> DATASET EXCERPTS:
-- Opening Marker --

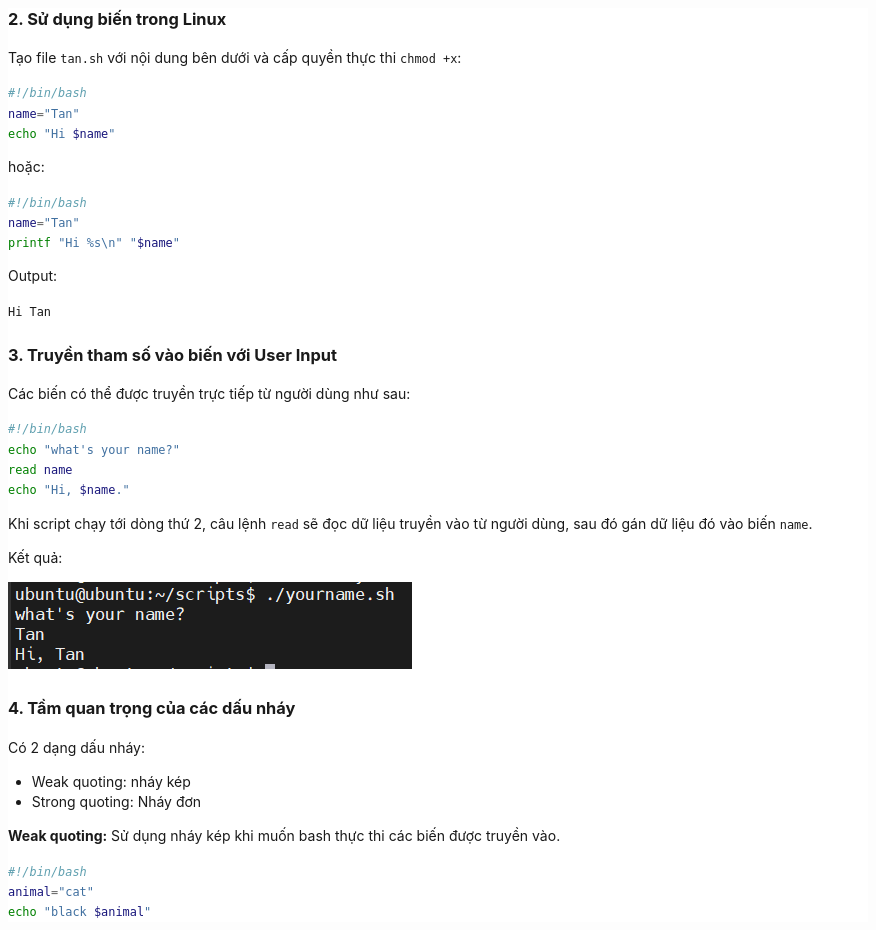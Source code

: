 ### 2. Sử dụng biến trong Linux

Tạo file `tan.sh` với nội dung bên dưới và cấp quyền thực thi `chmod +x`:

```bash
#!/bin/bash
name="Tan"
echo "Hi $name"
```

hoặc:

```bash
#!/bin/bash
name="Tan"
printf "Hi %s\n" "$name"
```

Output:

```plaintext
Hi Tan
```

### 3. Truyền tham số vào biến với User Input

Các biến có thể được truyền trực tiếp từ người dùng như sau:

```bash
#!/bin/bash
echo "what's your name?"
read name
echo "Hi, $name."
```

Khi script chạy tới dòng thứ 2, câu lệnh `read` sẽ đọc dữ liệu truyền vào từ người dùng, sau đó gán dữ liệu đó vào biến `name`.

Kết quả:

![yourname](./images/yourname.png)

### 4. Tầm quan trọng của các dấu nháy

Có 2 dạng dấu nháy:

- Weak quoting: nháy kép
- Strong quoting: Nháy đơn

**Weak quoting:** Sử dụng nháy kép khi muốn bash thực thi các biến được truyền vào.

```bash
#!/bin/bash
animal="cat"
echo "black $animal"
```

-- Closing Marker --

> WHAT THE EXERCISE ASKS:
Please return the lines above exactly, with the pictures omitted.

> TASK RESPONSE:
Source code

: ### 2. Sử dụng biến trong Linux

Tạo file `tan.sh` với nội dung bên dưới và cấp quyền thực thi `chmod +x`:

```bash
#!/bin/bash
name="Tan"
echo "Hi $name"
```

hoặc:

```bash
#!/bin/bash
name="Tan"
printf "Hi %s\n" "$name"
```

Output:

```plaintext
Hi Tan
```

### 3. Truyền tham số vào biến với User Input

Các biến có thể được truyền trực tiếp từ người dùng như sau:

```bash
#!/bin/bash
echo "what's your name?"
read name
echo "Hi, $name."
```

Khi script chạy tới dòng thứ 2, câu lệnh `read` sẽ đọc dữ liệu truyền vào từ người dùng, sau đó gán dữ liệu đó vào biến `name`.

Kết quả:

![yourname](./images/yourname.png)

### 4. Tầm quan trọng của các dấu nháy

Có 2 dạng dấu nháy:

- Weak quoting: nháy kép
- Strong quoting: Nháy đơn

**Weak quoting:** Sử dụng nháy kép khi muốn bash thực thi các biến được truyền vào.

```bash
#!/bin/bash
animal="cat"
echo "black $animal"
```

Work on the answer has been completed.